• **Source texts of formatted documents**

= = = =

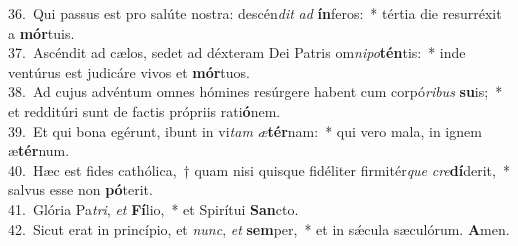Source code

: {36.~}Qui passus est pro salúte nostra: descén\textit{dit} \textit{ad} \textbf{ín}feros:~* tértia die resurréxit a \textbf{mór}tuis.\\
{37.~}Ascéndit ad cælos, sedet ad déxteram Dei Patris om\textit{ni}\textit{po}\textbf{tén}tis:~* inde ventúrus est judicáre vivos et \textbf{mór}tuos.\\
{38.~}Ad cujus advéntum omnes hómines resúrgere habent cum corpó\textit{ri}\textit{bus} \textbf{su}is;~* et redditúri sunt de factis própriis rati\textbf{ó}nem.\\
{39.~}Et qui bona egérunt, ibunt in vi\textit{tam} \textit{æ}\textbf{tér}nam:~* qui vero mala, in ignem æ\textbf{tér}num.\\
{40.~}Hæc est fides cathólica,~† quam nisi quisque fidéliter firmitér\textit{que} \textit{cre}\textbf{dí}derit,~* salvus esse non \textbf{pó}terit.\\
{41.~}Glória Pa\textit{tri}, \textit{et} \textbf{Fí}lio,~* et Spirítui \textbf{San}cto.\\
{42.~}Sicut erat in princípio, et \textit{nunc}, \textit{et} \textbf{sem}per,~* et in sǽcula sæculórum. \textbf{A}men.\\
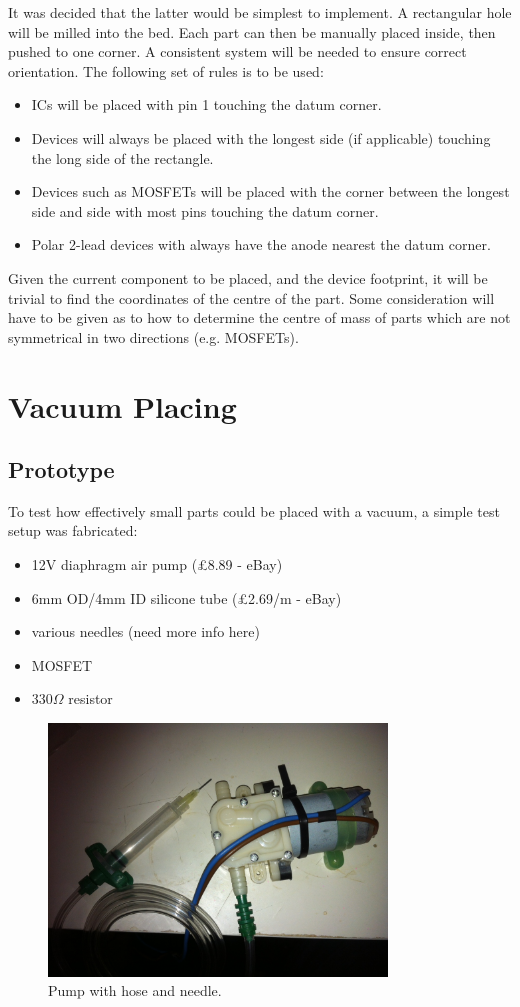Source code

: It was decided that the latter would be simplest to implement. A rectangular hole will be milled into the bed. Each part can then
be manually placed inside, then pushed to one corner. A consistent system will be needed to ensure correct orientation. The following set of rules
is to be used:

\begin{itemize} \itemsep0em
	\item	ICs will be placed with pin 1 touching the datum corner.
	\item	Devices will always be placed with the longest side (if applicable) touching the long side of the rectangle.
	\item	Devices such as MOSFETs will be placed with the corner between the longest side and side with most pins touching the datum corner.
	\item	Polar 2-lead devices with always have the anode nearest the datum corner.
\end{itemize}

Given the current component to be placed, and the device footprint, it will be trivial to find the coordinates of the centre of the part. Some
consideration will have to be given as to how to determine the centre of mass of parts which are not symmetrical in two directions (e.g. MOSFETs).
	   
\section{Vacuum Placing}
\subsection{Prototype}
To test how effectively small parts could be placed with a vacuum, a simple test setup was fabricated:

\begin{itemize} \itemsep0em
	\item	12V diaphragm air pump (\pounds 8.89 - eBay)
	\item	6mm OD/4mm ID silicone tube (\pounds 2.69/m - eBay)
	\item	various needles (need more info here)
	\item	MOSFET
	\item	330$\Omega$ resistor
\end{itemize}

\begin{figure}[ht!]
\centering
\includegraphics[width=90mm]{resources/pump_and_hose.jpg}
\caption{Pump with hose and needle.}
\label{hose and needle}
\end{figure}

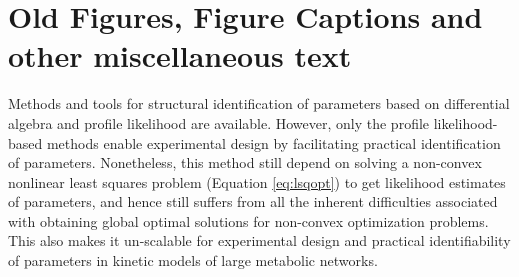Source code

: \documentclass[10pt]{article}
\begin{document}
	\clearpage

	\section{Old Figures, Figure Captions and other miscellaneous text}	
	Methods and tools for structural identification of parameters based on differential algebra \parencite{Ljung1994, Audoly2001, Bellu2007} and profile likelihood \parencite{Raue2014} are available. However, only the profile likelihood-based methods enable experimental design by facilitating practical identification of parameters. Nonetheless, this method still depend on solving a non-convex nonlinear least squares problem (Equation \ref{eq:lsqopt}) to get likelihood estimates of parameters, and hence still suffers from all the inherent difficulties associated with obtaining global optimal solutions for non-convex optimization problems. This also makes it un-scalable for experimental design and practical identifiability of parameters in kinetic models of large metabolic networks.	
	
\end{document}
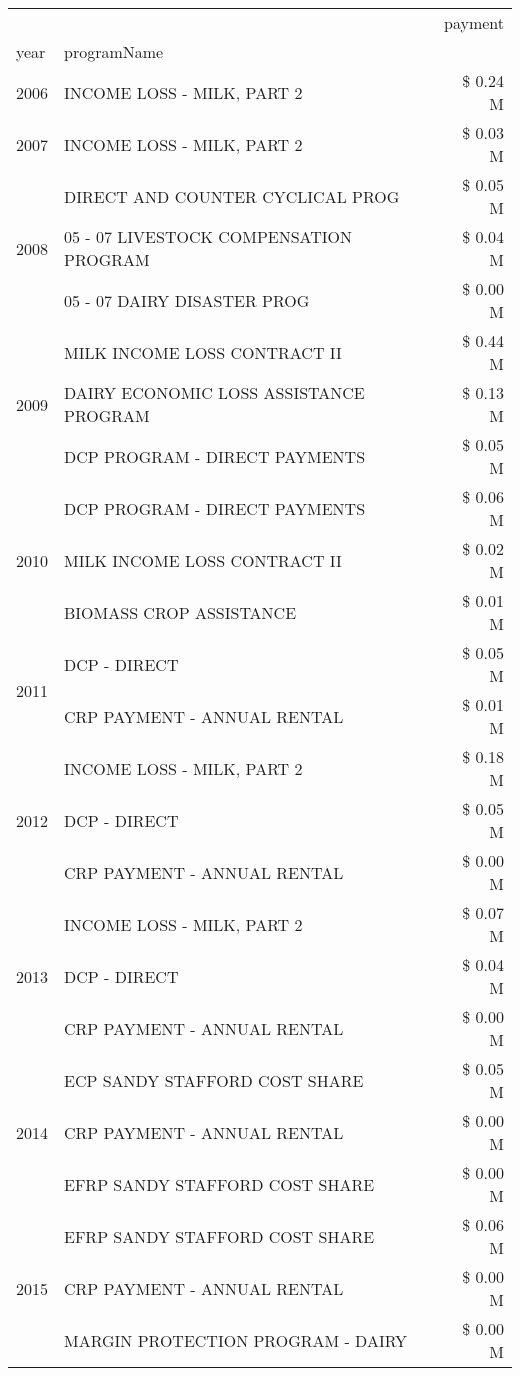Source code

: \begin{tabular}{llr}
\toprule
 &  & payment \\
year & programName &  \\
\midrule
2006 & INCOME LOSS - MILK, PART 2 & \$ 0.24 M \\
\cline{1-3}
2007 & INCOME LOSS - MILK, PART 2 & \$ 0.03 M \\
\cline{1-3}
\multirow[t]{3}{*}{2008} & DIRECT AND COUNTER CYCLICAL PROG & \$ 0.05 M \\
 & 05 - 07 LIVESTOCK COMPENSATION PROGRAM & \$ 0.04 M \\
 & 05 - 07 DAIRY DISASTER PROG & \$ 0.00 M \\
\cline{1-3}
\multirow[t]{3}{*}{2009} & MILK INCOME LOSS CONTRACT II & \$ 0.44 M \\
 & DAIRY ECONOMIC LOSS ASSISTANCE PROGRAM & \$ 0.13 M \\
 & DCP PROGRAM - DIRECT PAYMENTS & \$ 0.05 M \\
\cline{1-3}
\multirow[t]{3}{*}{2010} & DCP PROGRAM - DIRECT PAYMENTS & \$ 0.06 M \\
 & MILK INCOME LOSS CONTRACT II & \$ 0.02 M \\
 & BIOMASS CROP ASSISTANCE & \$ 0.01 M \\
\cline{1-3}
\multirow[t]{2}{*}{2011} & DCP - DIRECT & \$ 0.05 M \\
 & CRP PAYMENT - ANNUAL RENTAL & \$ 0.01 M \\
\cline{1-3}
\multirow[t]{3}{*}{2012} & INCOME LOSS - MILK, PART 2 & \$ 0.18 M \\
 & DCP - DIRECT & \$ 0.05 M \\
 & CRP PAYMENT - ANNUAL RENTAL & \$ 0.00 M \\
\cline{1-3}
\multirow[t]{3}{*}{2013} & INCOME LOSS - MILK, PART 2 & \$ 0.07 M \\
 & DCP - DIRECT & \$ 0.04 M \\
 & CRP PAYMENT - ANNUAL RENTAL & \$ 0.00 M \\
\cline{1-3}
\multirow[t]{3}{*}{2014} & ECP SANDY STAFFORD COST SHARE & \$ 0.05 M \\
 & CRP PAYMENT - ANNUAL RENTAL & \$ 0.00 M \\
 & EFRP SANDY STAFFORD COST SHARE & \$ 0.00 M \\
\cline{1-3}
\multirow[t]{3}{*}{2015} & EFRP SANDY STAFFORD COST SHARE & \$ 0.06 M \\
 & CRP PAYMENT - ANNUAL RENTAL & \$ 0.00 M \\
 & MARGIN PROTECTION PROGRAM - DAIRY & \$ 0.00 M \\

\end{tabular}
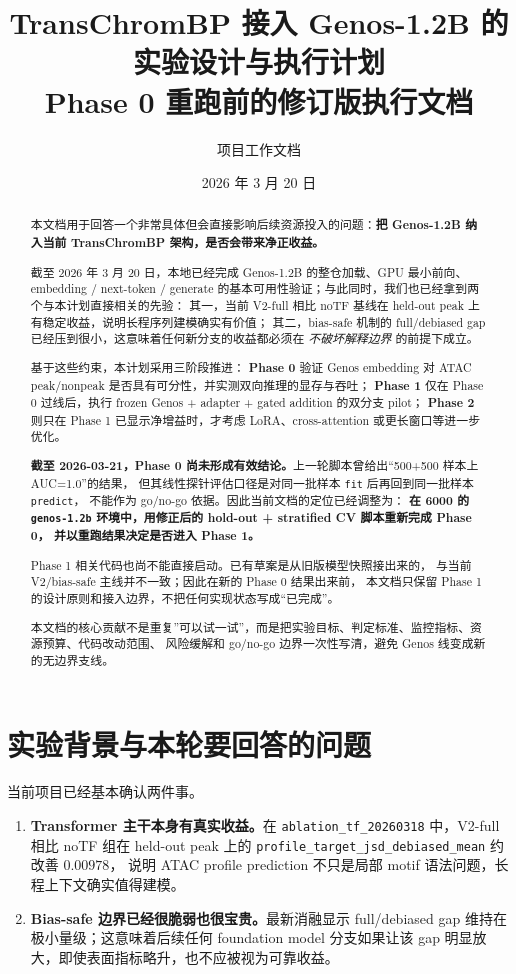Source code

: \documentclass[11pt,a4paper]{ctexart}
\title{TransChromBP 接入 Genos-1.2B 的实验设计与执行计划\\
\large Phase 0 重跑前的修订版执行文档}
\author{项目工作文档}
\date{2026 年 3 月 20 日}
\begin{document}
\maketitle
\onehalfspacing

\begin{abstract}
本文档用于回答一个非常具体但会直接影响后续资源投入的问题：\textbf{把 Genos-1.2B 纳入当前
TransChromBP 架构，是否会带来净正收益。}

截至 2026 年 3 月 20 日，本地已经完成 Genos-1.2B 的整仓加载、GPU 最小前向、embedding /
next-token / generate 的基本可用性验证；与此同时，我们也已经拿到两个与本计划直接相关的先验：
其一，当前 V2-full 相比 noTF 基线在 held-out peak 上有稳定收益，说明长程序列建模确实有价值；
其二，bias-safe 机制的 full/debiased gap 已经压到很小，这意味着任何新分支的收益都必须在
\emph{不破坏解释边界} 的前提下成立。

基于这些约束，本计划采用三阶段推进：
\textbf{Phase 0} 验证 Genos embedding 对 ATAC peak/nonpeak 是否具有可分性，并实测双向推理的显存与吞吐；
\textbf{Phase 1} 仅在 Phase 0 过线后，执行 frozen Genos + adapter + gated addition 的双分支 pilot；
\textbf{Phase 2} 则只在 Phase 1 已显示净增益时，才考虑 LoRA、cross-attention 或更长窗口等进一步优化。

\textbf{截至 2026-03-21，Phase 0 尚未形成有效结论。}上一轮脚本曾给出“500+500 样本上 AUC=1.0”的结果，
但其线性探针评估口径是对同一批样本 \texttt{fit} 后再回到同一批样本 \texttt{predict}，
不能作为 go/no-go 依据。因此当前文档的定位已经调整为：
\textbf{在 6000 的 \texttt{genos-1.2b} 环境中，用修正后的 hold-out + stratified CV 脚本重新完成 Phase 0，
并以重跑结果决定是否进入 Phase 1。}

Phase 1 相关代码也尚不能直接启动。已有草案是从旧版模型快照接出来的，
与当前 V2/bias-safe 主线并不一致；因此在新的 Phase 0 结果出来前，
本文档只保留 Phase 1 的设计原则和接入边界，不把任何实现状态写成“已完成”。

本文档的核心贡献不是重复”可以试一试”，而是把实验目标、判定标准、监控指标、资源预算、代码改动范围、
风险缓解和 go/no-go 边界一次性写清，避免 Genos 线变成新的无边界支线。
\end{abstract}

\tableofcontents

\section{实验背景与本轮要回答的问题}

当前项目已经基本确认两件事。

\begin{enumerate}[leftmargin=2em]
  \item \textbf{Transformer 主干本身有真实收益。}在
  \texttt{ablation\_tf\_20260318} 中，V2-full 相比 noTF 组在 held-out peak 上的
  \texttt{profile\_target\_jsd\_debiased\_mean} 约改善 $0.00978$，
  说明 ATAC profile prediction 不只是局部 motif 语法问题，长程上下文确实值得建模。
  \item \textbf{Bias-safe 边界已经很脆弱也很宝贵。}最新消融显示
  full/debiased gap 维持在极小量级；这意味着后续任何 foundation model 分支如果让该 gap
  明显放大，即使表面指标略升，也不应被视为可靠收益。
\end{enumerate}
\end{document}
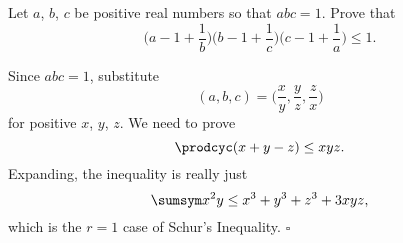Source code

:
\begin{problem}[ISL 2000 A1]
    Let $a$, $b$, $c$ be positive real numbers so that $abc = 1$. Prove that
    \[\bigg(a-1+\frac1b\bigg) \bigg(b-1+\frac1c\bigg) \bigg(c-1+\frac1a\bigg) \leq 1.\]
\end{problem}

\begin{solution}[Ritwin]
    Since $abc=1$, substitute
    \[(a, b, c) = \bigg(\frac xy, \frac yz, \frac zx\bigg)\]
    for positive $x$, $y$, $z$. We need to prove
    \[\prodcyc (x + y - z) \leq xyz.\]
    Expanding, the inequality is really just
    \[\sumsym x^2y \leq x^3 + y^3 + z^3 + 3xyz,\]
    which is the $r=1$ case of Schur's Inequality. $\square$
\end{solution}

= = = =

• **Problem to solve**
Extract every line from the records above that contains the word "placed".

• **Solution to the exercise**
be manually placed inside, then pushed to one corner. A consistent system will be needed to ensure correct orientation. The following set of rules
	\item	ICs will be placed with pin 1 touching the datum corner.
	\item	Devices will always be placed with the longest side (if applicable) touching the long side of the rectangle.
	\item	Devices such as MOSFETs will be placed with the corner between the longest side and side with most pins touching the datum corner.
Given the current component to be placed, and the device footprint, it will be trivial to find the coordinates of the centre of the part. Some
To test how effectively small parts could be placed with a vacuum, a simple test setup was fabricated:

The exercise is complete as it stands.